Forget a larger federal workforce-agencies can barely hire the employees they need to oversee contractors.

"The government functions better when government employees, not private contractors, perform its tasks," argued Moshe Adler, who teaches economics in the department of urban planning at Columbia University, recently in the Los Angeles Times. When a civil servant supervises a contractor, "the inclination to do an honest job may come into conflict with his personal interests," Adler wrote.

In this day and age, that's a pretty bold argument. Unfortunately, it's also rather limited. After all, in the majority of cases involving contract supervision, the inclination to do an honest job doesn't come into conflict with an employee's interests. Most employees either have integrity or don't have a conflict-or both.

Besides that, just because an employee doesn't have a self-interest in a situation doesn't mean he or she will do the best possible job for the taxpayer. Even federal operations that are squeaky clean might not be very efficient. Indeed, when federal employee teams are forced in A-76 competitions to devise "most efficient organizations" to compete against private firms for their jobs, most of the time they suddenly find ways to cut costs.

This is really an academic argument anyway. We as a nation have decided on a bipartisan basis that in general, we don't want a larger federal workforce to do the government's business. President Clinton drove the last nail into that coffin by making his effort to slash the federal workforce the centerpiece of his reinventing government campaign. It was part of his brilliant political tack to the center, and it was greeted with hardly a peep of dissent.

Now there's no organized constituency for a larger federal bureaucracy. There is only sporadic anger at the abuses of contractors and pockets of support on the right and the left for more federal employees to address crises. Of course, since 9/11, when such groups have made the case for bigger government, they haven't been shy about it. Witness the creation of the Transportation Security Administration and its tens of thousands of employees.

Or how about the recent efforts to beef up the federal presence on the southern border? In March, the Senate Judiciary Committee voted to add more than 10,000 customs and Border Patrol agents, 1,000 investigators and 1,250 port-of-entry inspectors over five years. Border Patrol officials had to point out that it would be virtually impossible to train so many new employees-the legislation would double the size of the current border force-using existing facilities.

As these examples show, the demand for government continues to rise unabated. But in many cases, even those involving sensitive security issues, agencies must turn to contractors to do the hands-on work.

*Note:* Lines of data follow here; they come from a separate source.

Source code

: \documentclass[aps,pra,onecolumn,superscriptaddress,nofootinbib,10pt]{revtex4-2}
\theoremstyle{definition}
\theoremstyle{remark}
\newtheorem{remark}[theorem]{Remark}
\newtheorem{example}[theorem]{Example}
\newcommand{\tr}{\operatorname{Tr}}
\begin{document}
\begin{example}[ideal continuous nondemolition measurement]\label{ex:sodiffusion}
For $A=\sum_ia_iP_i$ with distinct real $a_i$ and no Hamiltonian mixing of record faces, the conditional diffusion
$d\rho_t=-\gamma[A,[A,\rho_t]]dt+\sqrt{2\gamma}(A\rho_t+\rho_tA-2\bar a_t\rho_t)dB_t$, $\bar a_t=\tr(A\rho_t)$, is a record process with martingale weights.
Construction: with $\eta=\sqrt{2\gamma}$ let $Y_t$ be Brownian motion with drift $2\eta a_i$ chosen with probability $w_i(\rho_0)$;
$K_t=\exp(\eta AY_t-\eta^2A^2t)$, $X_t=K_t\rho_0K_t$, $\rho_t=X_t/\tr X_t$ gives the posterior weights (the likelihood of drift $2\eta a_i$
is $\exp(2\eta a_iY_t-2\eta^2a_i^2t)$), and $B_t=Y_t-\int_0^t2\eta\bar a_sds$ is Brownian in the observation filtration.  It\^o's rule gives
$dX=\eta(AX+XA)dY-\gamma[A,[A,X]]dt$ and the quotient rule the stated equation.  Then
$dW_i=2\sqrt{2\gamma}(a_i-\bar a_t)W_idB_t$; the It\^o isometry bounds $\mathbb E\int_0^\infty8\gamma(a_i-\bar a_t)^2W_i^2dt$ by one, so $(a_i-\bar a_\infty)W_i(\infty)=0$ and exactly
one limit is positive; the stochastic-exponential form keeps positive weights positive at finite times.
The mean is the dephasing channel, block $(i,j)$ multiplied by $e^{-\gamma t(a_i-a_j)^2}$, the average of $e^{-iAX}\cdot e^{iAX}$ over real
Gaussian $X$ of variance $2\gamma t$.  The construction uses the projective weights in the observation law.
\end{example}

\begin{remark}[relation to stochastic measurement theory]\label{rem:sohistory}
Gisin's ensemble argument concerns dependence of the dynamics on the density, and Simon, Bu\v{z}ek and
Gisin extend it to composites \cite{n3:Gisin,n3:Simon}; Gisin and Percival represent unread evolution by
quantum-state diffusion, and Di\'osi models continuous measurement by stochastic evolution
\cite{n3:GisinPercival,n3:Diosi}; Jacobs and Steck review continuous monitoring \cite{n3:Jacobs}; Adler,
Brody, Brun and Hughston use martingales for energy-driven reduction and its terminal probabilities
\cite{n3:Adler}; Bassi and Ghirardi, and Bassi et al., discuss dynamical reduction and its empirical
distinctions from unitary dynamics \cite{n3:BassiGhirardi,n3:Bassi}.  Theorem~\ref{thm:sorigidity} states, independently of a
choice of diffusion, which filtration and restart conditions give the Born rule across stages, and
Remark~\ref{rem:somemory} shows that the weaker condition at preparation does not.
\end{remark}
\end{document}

In mid-March, an official at the Customs and Border Protection bureau told legislators that the agency lacks sufficient inspectors to validate security plans for the 10,000 companies that have applied to be part of the Customs-Trade Partnership Against Terrorism program, and might need to rely on private companies to conduct the reviews.

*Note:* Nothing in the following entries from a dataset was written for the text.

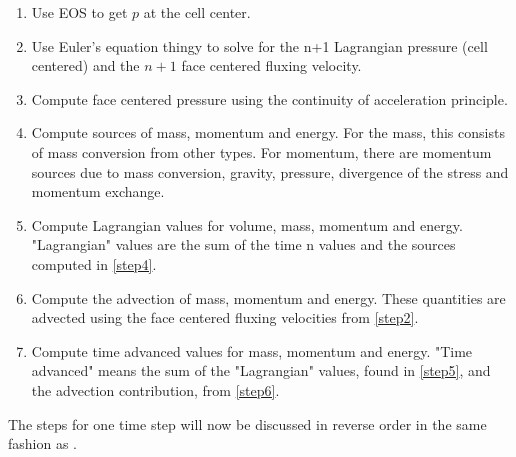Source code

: \documentclass[fleqn]{article}
\begin{document}
\begin{enumerate}
\item{Use EOS to get $p$ at the cell center.}
\item{Use Euler's equation thingy to solve for the n+1 Lagrangian pressure (cell centered) and the $n+1$ face centered fluxing velocity.}
\item{Compute face centered pressure using the continuity of acceleration principle.}
\item{Compute sources of mass, momentum and energy.  For the mass, this consists of mass conversion from other types.  For momentum, there are momentum sources due to mass conversion, gravity, pressure, divergence of the stress and momentum exchange.}
\item{Compute Lagrangian values for volume, mass, momentum and energy.  "Lagrangian" values are the sum of the time n values and the sources computed in \ref{step4}.}
\item{Compute the advection of mass, momentum and energy.  These quantities are advected using the face centered fluxing velocities from \ref{step2}.}
\item{ Compute time advanced values for mass, momentum and energy. "Time advanced" means the sum of the "Lagrangian" values, found in \ref{step5}, and the advection contribution, from \ref{step6}.}
\end{enumerate}
\normalfont
The steps for one time step will now be discussed in reverse order in the
same fashion as .
%
%
%
%
\end{document}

The same week, The Washington Post reported that the Office of Director of National Intelligence John D. Negroponte has begun studying the issue of whether too many intelligence jobs are being outsourced. The rising rate of contracting out intelligence work, the paper reported, "is partly the result of Congress' approving large funding increases for intelligence activities but not increasing the limit on the number of full-time persons that agencies can hire."

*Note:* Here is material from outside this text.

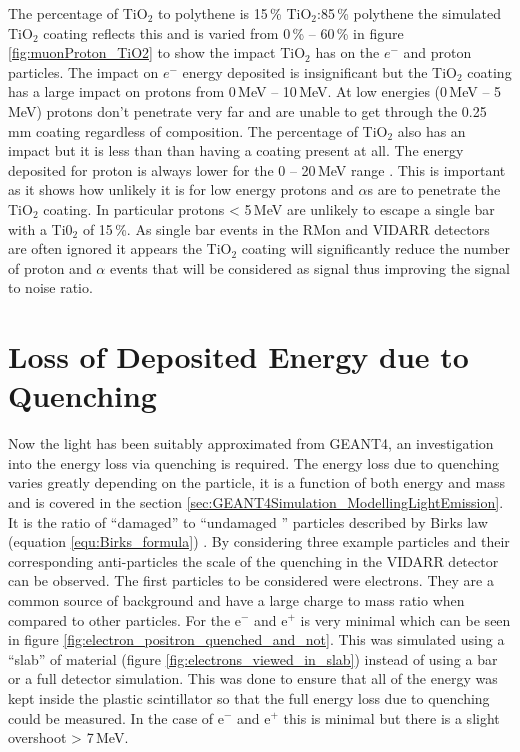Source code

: 
The percentage of TiO$_2$ to polythene is 15\,\% TiO$_2$:85\,\% polythene \cite{aliaga2014design} \cite{Pla-Dalmau2014} the simulated TiO$_2$ coating reflects this and is varied from 0\,\% -- 60\,\% in figure \ref{fig:muonProton_TiO2} to show the impact TiO$_2$ has on the $e^-$ and proton particles. The impact on $e^-$ energy deposited is insignificant but the TiO$_2$ coating has a large impact on protons from 0\,MeV -- 10\,MeV. At low energies (0\,MeV -- 5\,MeV) protons don't penetrate very far and are unable to get through the 0.25\,mm coating regardless of composition. The percentage of TiO$_2$ also has an impact but it is less than than having a coating present at all. The energy deposited for proton is always lower for the 0 -- 20\,MeV range . This is important as it shows how unlikely it is for low energy protons and $\alpha$s are to penetrate the TiO$_2$ coating. In particular protons < 5\,MeV are unlikely to escape a single bar with a Ti0$_2$ of 15\,\%. As single bar events in the RMon and VIDARR detectors are often ignored it appears the TiO$_2$ coating will significantly reduce the number of proton and $\alpha$ events that will be considered as signal thus improving the signal to noise ratio. 

\section{Loss of Deposited Energy due to Quenching}\label{sec:GEANT4Simulation_quenchingLoss}
Now the light has been suitably approximated from GEANT4, an investigation into the energy loss via quenching is required. The energy loss due to quenching varies greatly depending on the particle, it is a function of both energy and mass and is covered in the section \ref{sec:GEANT4Simulation_ModellingLightEmission}. It is the ratio of ``damaged'' to ``undamaged '' particles \cite{craun_1970} described by Birks law (equation \ref{equ:Birks_formula}) \cite{knoll_2010}. By considering three example particles and their corresponding anti-particles the scale of the quenching in the VIDARR detector can be observed. The first particles to be considered were electrons. They are a common source of background and have a large charge to mass ratio when compared to other particles. For the e$^-$ and e$^+$ is very minimal which can be seen in figure \ref{fig:electron_positron_quenched_and_not}. This was simulated using a ``slab'' of material (figure \ref{fig:electrons_viewed_in_slab}) instead of using a bar or a full detector simulation. This was done to ensure that all of the energy was kept inside the plastic scintillator so that the full energy loss due to quenching could be measured. In the case of e$^-$ and e$^+$ this is minimal but there is a slight overshoot > 7\,MeV.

Agencies frequently lack even sufficient personnel to oversee the contractors they've hired. The Government Accountability Office recently reported that shortages of oversight personnel at agencies responsible for the Hurricane Katrina response slowed projects and drove up the risk of poor contractor performance and overpayment for services.

The Justice Department's inspector general reported in March that as of January, the FBI office responsible for overseeing the Sentinel project to upgrade the agency's investigative systems-which itself was launched after contractors failed to deliver on the $170 million Virtual Case File system-had filled only 51 of 76 staff positions.

In his essay, Adler wrote, "All too often there is someone in the government who has both the power to decide on the contracts and a personal stake in the well-being of the contractor he supervises." Even more often, there is little or no contract supervision at all.